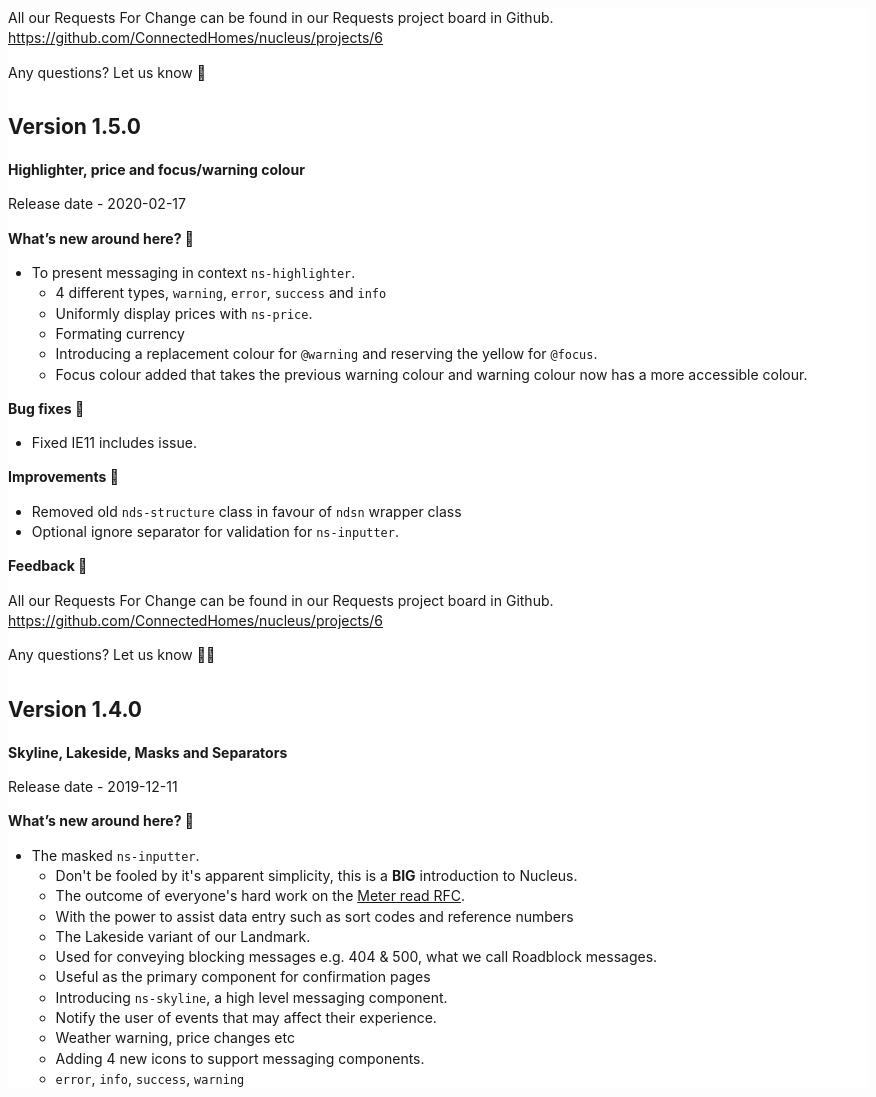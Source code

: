 All our Requests For Change can be found in our Requests project board in Github.
https://github.com/ConnectedHomes/nucleus/projects/6

Any questions? Let us know 🙌

## Version 1.5.0

**Highlighter, price and focus/warning colour**

Release date - 2020-02-17

**What’s new around here? 🚤**

* To present messaging in context `ns-highlighter`.
  * 4 different types, `warning`, `error`, `success` and `info`
  * Uniformly display prices with `ns-price`.
  * Formating currency
  * Introducing a replacement colour for `@warning` and reserving the yellow for `@focus`.
  * Focus colour added that takes the previous warning colour and warning colour now has a more accessible colour.

**Bug fixes 🐜**

* Fixed IE11 includes issue.

**Improvements 🐑**

* Removed old `nds-structure` class in favour of `ndsn` wrapper class
* Optional ignore separator for validation for `ns-inputter`.

**Feedback 💌**

All our Requests For Change can be found in our Requests project board in Github.
https://github.com/ConnectedHomes/nucleus/projects/6

Any questions? Let us know 🙌🏼

## Version 1.4.0

**Skyline, Lakeside, Masks and Separators**

Release date - 2019-12-11

**What’s new around here? 🚤**

* The masked `ns-inputter`.
  * Don't be fooled by it's apparent simplicity, this is a **BIG** introduction to Nucleus.
  * The outcome of everyone's hard work on the [Meter read RFC](https://github.com/ConnectedHomes/nucleus/issues/839).
  * With the power to assist data entry such as sort codes and reference numbers
  * The Lakeside variant of our Landmark.
  * Used for conveying blocking messages e.g. 404 & 500, what we call Roadblock messages.
  * Useful as the primary component for confirmation pages
  * Introducing `ns-skyline`, a high level messaging component.
  * Notify the user of events that may affect their experience.
  * Weather warning, price changes etc
  * Adding 4 new icons to support messaging components.
  * `error`, `info`, `success`, `warning`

-=-=-

* [ACTIVITY] Only exact copies of the lines from the one containing "Masks and Separators**" to the end of the records belong in the answer.

* [ANSWER BOX]
**Skyline, Lakeside, Masks and Separators**

Release date - 2019-12-11

**What’s new around here? 🚤**

* The masked `ns-inputter`.
  * Don't be fooled by it's apparent simplicity, this is a **BIG** introduction to Nucleus.
  * The outcome of everyone's hard work on the [Meter read RFC](https://github.com/ConnectedHomes/nucleus/issues/839).
  * With the power to assist data entry such as sort codes and reference numbers
  * The Lakeside variant of our Landmark.
  * Used for conveying blocking messages e.g. 404 & 500, what we call Roadblock messages.
  * Useful as the primary component for confirmation pages
  * Introducing `ns-skyline`, a high level messaging component.
  * Notify the user of events that may affect their experience.
  * Weather warning, price changes etc
  * Adding 4 new icons to support messaging components.
  * `error`, `info`, `success`, `warning`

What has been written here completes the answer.